Exercise —
Give the number of lines in the material below that include "shader", and write nothing else.

Given data —
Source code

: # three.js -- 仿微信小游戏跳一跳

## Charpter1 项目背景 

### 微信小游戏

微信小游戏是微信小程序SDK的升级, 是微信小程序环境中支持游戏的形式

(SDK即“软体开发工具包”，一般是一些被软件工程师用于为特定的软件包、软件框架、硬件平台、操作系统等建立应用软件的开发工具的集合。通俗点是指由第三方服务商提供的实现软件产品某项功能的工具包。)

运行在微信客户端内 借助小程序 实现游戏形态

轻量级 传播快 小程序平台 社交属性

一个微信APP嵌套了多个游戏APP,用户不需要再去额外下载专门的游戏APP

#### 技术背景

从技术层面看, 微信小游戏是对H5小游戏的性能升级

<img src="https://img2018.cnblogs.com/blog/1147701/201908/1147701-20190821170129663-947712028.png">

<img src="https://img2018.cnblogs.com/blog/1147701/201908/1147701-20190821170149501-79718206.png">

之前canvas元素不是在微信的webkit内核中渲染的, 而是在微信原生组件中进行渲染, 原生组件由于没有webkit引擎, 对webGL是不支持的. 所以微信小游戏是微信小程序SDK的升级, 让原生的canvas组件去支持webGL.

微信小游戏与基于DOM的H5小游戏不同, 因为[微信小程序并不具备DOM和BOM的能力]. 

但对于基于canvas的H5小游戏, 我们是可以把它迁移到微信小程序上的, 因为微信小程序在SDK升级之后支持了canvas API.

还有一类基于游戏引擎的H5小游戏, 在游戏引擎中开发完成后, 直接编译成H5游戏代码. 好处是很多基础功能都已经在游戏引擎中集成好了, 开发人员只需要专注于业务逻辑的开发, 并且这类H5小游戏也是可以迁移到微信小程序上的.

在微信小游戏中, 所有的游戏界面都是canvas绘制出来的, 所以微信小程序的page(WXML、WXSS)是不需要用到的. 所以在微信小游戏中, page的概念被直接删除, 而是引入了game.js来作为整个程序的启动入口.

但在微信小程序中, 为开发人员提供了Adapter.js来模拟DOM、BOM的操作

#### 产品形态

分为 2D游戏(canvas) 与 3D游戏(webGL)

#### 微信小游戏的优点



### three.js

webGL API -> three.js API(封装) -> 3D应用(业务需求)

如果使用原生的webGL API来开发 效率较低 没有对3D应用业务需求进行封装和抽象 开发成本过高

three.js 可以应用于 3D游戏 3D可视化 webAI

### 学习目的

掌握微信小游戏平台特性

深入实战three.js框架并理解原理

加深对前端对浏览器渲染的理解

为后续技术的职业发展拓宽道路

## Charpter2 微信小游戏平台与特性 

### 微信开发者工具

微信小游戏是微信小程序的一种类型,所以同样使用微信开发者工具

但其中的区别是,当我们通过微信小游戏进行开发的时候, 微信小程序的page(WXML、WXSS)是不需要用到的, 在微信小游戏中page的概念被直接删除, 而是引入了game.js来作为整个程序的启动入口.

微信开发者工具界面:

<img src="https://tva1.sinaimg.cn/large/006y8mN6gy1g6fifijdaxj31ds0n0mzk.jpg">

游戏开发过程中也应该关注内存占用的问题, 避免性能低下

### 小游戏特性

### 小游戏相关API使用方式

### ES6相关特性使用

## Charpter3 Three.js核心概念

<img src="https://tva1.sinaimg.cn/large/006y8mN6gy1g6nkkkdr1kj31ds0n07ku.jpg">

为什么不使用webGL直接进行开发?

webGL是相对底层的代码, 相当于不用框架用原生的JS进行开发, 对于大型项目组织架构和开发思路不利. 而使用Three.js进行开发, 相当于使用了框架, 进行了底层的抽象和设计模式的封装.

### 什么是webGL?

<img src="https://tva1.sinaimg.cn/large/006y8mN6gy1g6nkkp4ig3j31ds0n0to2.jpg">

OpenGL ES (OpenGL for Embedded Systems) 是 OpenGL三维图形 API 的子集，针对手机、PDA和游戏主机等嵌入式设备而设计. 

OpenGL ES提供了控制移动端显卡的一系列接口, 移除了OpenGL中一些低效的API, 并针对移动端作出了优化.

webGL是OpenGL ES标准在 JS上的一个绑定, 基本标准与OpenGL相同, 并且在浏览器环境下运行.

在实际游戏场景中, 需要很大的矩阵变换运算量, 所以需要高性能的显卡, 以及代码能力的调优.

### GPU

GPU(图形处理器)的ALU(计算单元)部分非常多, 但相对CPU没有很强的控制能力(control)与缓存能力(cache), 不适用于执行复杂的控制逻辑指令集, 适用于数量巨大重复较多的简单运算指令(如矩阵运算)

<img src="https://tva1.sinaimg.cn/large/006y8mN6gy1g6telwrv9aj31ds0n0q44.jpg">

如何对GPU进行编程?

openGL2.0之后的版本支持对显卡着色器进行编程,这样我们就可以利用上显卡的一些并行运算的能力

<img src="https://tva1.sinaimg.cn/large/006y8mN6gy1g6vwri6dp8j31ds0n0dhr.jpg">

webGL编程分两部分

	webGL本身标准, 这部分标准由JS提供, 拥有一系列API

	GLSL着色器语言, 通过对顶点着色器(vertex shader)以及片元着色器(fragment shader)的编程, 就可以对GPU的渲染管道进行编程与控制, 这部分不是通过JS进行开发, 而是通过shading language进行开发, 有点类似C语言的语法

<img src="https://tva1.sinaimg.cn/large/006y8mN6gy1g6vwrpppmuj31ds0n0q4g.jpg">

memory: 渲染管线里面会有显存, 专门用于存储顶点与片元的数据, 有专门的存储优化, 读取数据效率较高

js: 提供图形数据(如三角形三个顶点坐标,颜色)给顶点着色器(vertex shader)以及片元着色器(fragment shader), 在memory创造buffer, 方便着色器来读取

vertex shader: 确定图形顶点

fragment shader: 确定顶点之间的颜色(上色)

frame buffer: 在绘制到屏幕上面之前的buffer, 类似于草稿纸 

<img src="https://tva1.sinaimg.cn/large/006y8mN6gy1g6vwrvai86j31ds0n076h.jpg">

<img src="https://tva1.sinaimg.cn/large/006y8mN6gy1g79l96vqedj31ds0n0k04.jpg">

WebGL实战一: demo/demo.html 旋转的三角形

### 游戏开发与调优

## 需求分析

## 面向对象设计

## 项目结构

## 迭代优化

Reply to the exercise —
4